- [The problem] Set down the data again exactly. Pictures are not part of the copy.

- [Input data]
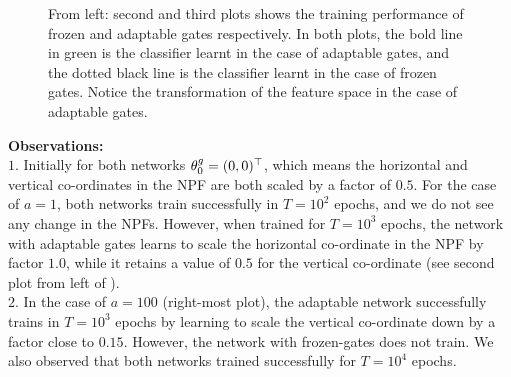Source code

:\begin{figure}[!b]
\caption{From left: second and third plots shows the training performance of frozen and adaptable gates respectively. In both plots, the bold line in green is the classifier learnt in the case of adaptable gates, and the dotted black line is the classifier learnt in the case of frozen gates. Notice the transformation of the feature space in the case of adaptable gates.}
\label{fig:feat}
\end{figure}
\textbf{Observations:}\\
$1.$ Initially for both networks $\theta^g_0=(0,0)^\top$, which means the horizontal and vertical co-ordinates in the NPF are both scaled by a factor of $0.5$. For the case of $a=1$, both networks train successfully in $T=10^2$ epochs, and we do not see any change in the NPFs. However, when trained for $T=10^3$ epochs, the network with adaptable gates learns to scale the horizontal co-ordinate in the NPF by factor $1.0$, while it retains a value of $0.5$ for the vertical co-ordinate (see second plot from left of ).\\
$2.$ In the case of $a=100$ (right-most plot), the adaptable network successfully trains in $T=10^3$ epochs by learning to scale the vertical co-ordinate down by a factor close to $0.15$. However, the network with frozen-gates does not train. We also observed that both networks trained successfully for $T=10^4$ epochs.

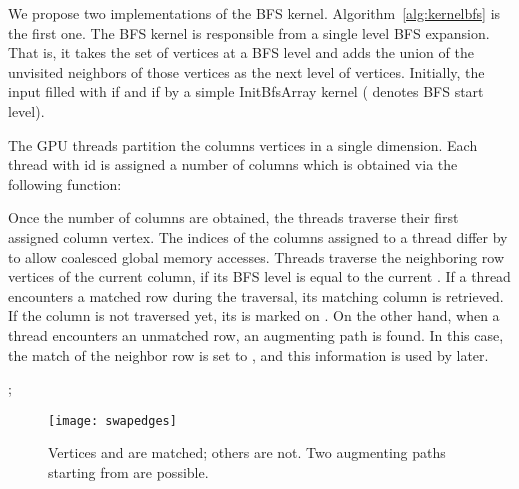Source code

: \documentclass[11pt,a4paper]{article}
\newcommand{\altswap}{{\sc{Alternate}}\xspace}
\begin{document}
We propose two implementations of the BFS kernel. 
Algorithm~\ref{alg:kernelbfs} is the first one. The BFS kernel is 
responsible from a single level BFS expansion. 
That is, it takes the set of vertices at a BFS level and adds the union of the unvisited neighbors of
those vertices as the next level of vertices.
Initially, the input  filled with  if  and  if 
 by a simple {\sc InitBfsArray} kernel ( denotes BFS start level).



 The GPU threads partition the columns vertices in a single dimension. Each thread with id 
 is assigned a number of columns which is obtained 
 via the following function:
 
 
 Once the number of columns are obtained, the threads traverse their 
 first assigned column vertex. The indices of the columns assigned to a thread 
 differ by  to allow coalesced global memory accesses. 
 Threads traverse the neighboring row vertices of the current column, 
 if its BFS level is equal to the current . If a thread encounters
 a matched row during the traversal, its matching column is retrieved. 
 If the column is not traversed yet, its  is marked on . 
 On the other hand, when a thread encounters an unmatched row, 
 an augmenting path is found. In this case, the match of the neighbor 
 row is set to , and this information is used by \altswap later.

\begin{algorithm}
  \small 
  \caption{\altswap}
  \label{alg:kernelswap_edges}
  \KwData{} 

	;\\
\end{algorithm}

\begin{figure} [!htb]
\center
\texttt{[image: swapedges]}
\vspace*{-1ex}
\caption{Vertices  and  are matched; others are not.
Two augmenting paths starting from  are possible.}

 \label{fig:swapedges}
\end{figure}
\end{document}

- [Exercise output]
Source code

:\begin{figure}[!b]
\caption{From left: second and third plots shows the training performance of frozen and adaptable gates respectively. In both plots, the bold line in green is the classifier learnt in the case of adaptable gates, and the dotted black line is the classifier learnt in the case of frozen gates. Notice the transformation of the feature space in the case of adaptable gates.}
\label{fig:feat}
\end{figure}
\textbf{Observations:}\\
$1.$ Initially for both networks $\theta^g_0=(0,0)^\top$, which means the horizontal and vertical co-ordinates in the NPF are both scaled by a factor of $0.5$. For the case of $a=1$, both networks train successfully in $T=10^2$ epochs, and we do not see any change in the NPFs. However, when trained for $T=10^3$ epochs, the network with adaptable gates learns to scale the horizontal co-ordinate in the NPF by factor $1.0$, while it retains a value of $0.5$ for the vertical co-ordinate (see second plot from left of ).\\
$2.$ In the case of $a=100$ (right-most plot), the adaptable network successfully trains in $T=10^3$ epochs by learning to scale the vertical co-ordinate down by a factor close to $0.15$. However, the network with frozen-gates does not train. We also observed that both networks trained successfully for $T=10^4$ epochs.

Source code

: \documentclass[11pt,a4paper]{article}
\newcommand{\altswap}{{\sc{Alternate}}\xspace}
\begin{document}
We propose two implementations of the BFS kernel. 
Algorithm~\ref{alg:kernelbfs} is the first one. The BFS kernel is 
responsible from a single level BFS expansion. 
That is, it takes the set of vertices at a BFS level and adds the union of the unvisited neighbors of
those vertices as the next level of vertices.
Initially, the input  filled with  if  and  if 
 by a simple {\sc InitBfsArray} kernel ( denotes BFS start level).



 The GPU threads partition the columns vertices in a single dimension. Each thread with id 
 is assigned a number of columns which is obtained 
 via the following function:
 
 
 Once the number of columns are obtained, the threads traverse their 
 first assigned column vertex. The indices of the columns assigned to a thread 
 differ by  to allow coalesced global memory accesses. 
 Threads traverse the neighboring row vertices of the current column, 
 if its BFS level is equal to the current . If a thread encounters
 a matched row during the traversal, its matching column is retrieved. 
 If the column is not traversed yet, its  is marked on . 
 On the other hand, when a thread encounters an unmatched row, 
 an augmenting path is found. In this case, the match of the neighbor 
 row is set to , and this information is used by \altswap later.

\begin{algorithm}
  \small 
  \caption{\altswap}
  \label{alg:kernelswap_edges}
  \KwData{} 

	;\\
\end{algorithm}

\begin{figure} [!htb]
\center
\texttt{[image: swapedges]}
\vspace*{-1ex}
\caption{Vertices  and  are matched; others are not.
Two augmenting paths starting from  are possible.}

 \label{fig:swapedges}
\end{figure}
\end{document}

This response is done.